A narrow focus on retouching or on forensic veracity therefore risks becoming a diversion that distracts from the real apparatus of power, the one Judith Butler, in Frames of War, identifies as the epistemic violence of framing, a “normative production of ontology”. The frame helps constitute reality. It decides which lives count as lives and which are reduced to disposable residue whose destruction fails to register as a crime, because it is not recorded as a loss.
“Grievability” is the political precondition of life. A life is considered worthy only if it is already inscribed in the register of what, in the future anterior, will have been worthy of our mourning. In this sense, war photography is a regulator of political feeling, telling us when and for whom to feel horror. For the frame to impose its hegemony and ratify the norm, it must circulate, repeat, and spread relentlessly across media. Yet Butler also sees reproducibility as a point of weakness. As an image moves from one context to another, the frame risks breaking, losing its capacity to contain the excess of reality it was designed to exclude. In systemic cracks of this kind, as happened with the viral circulation of photographs from Abu Ghraib, background noise breaks through, revealing that the image was coercively trying to produce the reality it purported to document.
To grasp the meaning of deeptrue and deepfake, one has to examine the epistemic failure of the raw image that emerged with particular force during the debate over the killing of Renee Good by ICE agents in Minneapolis. The video of the event, filmed from several angles, was authentic and technically clear; yet American public opinion split into two irreconcilable camps. One side saw, with absolute certainty, an SUV being used as an improvised weapon to run into the agents. The other side saw, with equally unwavering certainty, a car desperately trying to flee an armed threat.
This was a political reprise of the viral phenomenon known as The Dress, which in 2015 divided the world between those who saw a blue-and-black dress and those who perceived it as white-and-gold. As the neuroscientist Pascal Wallisch has shown, that split depended on the brain. Faced with ambiguous illumination, the visual system applies priors, pre-existing expectations, in order to infer the colors. Those who unconsciously assumed the dress was in shadow tended to see white; those who implicitly placed it under artificial light tended to see blue.

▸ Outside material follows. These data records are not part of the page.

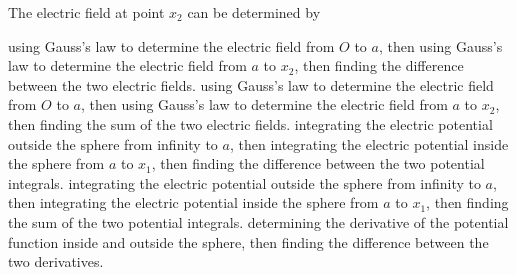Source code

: \documentclass{../../oss-apphys-exam}
\begin{document}
\begin{multicols*}{2}
\begin{questions}
    \columnbreak
    
    \question The electric field at point $x_2$ can be determined by
    \begin{choices}
      \choice using Gauss's law to determine the electric field from $O$ to $a$,
      then using Gauss's law to determine the electric field from $a$ to $x_2$,
      then finding the difference between the two electric fields.
      \choice using Gauss's law to determine the electric field from $O$ to $a$,
      then using Gauss's law to determine the electric field from $a$ to $x_2$,
      then finding the sum of the two electric fields.
      \choice integrating the electric potential outside the sphere from
      infinity to $a$, then integrating the electric potential inside the
      sphere from $a$ to $x_1$, then finding the difference between the two
      potential integrals.
      \choice integrating the electric potential outside the sphere from
      infinity to $a$, then integrating the electric potential inside the
      sphere from $a$ to $x_1$, then finding the sum of the two potential
      integrals.
      \choice determining the derivative of the potential function inside and
      outside the sphere, then finding the difference between the two
      derivatives.
    \end{choices}
    \label{sphere1}
    

\end{questions}
\end{multicols*}
\end{document}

The Renee Good case followed the same pattern. Political identity acted as a corrective filter. Supporters of law enforcement perceived aggression; activists perceived flight. The image functioned as a moving Rorschach test in which each viewer projected prior beliefs. Cultural Cognition theory, developed by Dan Kahan, offers a framework for this. Kahan’s research shows that individuals interpret information in ways that protect membership in their reference group. This is identity-protective cognition. The brain accepts as “true” what does not jeopardize one’s standing within a political tribe. In the Renee Good video, visual ambiguity is resolved instantly by this defensive mechanism.
As tools for perpetrating deception, deeptrues are weak, since they still point toward something that happened. Their logic resembles an old, overused device of visual rhetoric, updated for contemporary conditions. Images do not simply indicate the world; they set it in motion.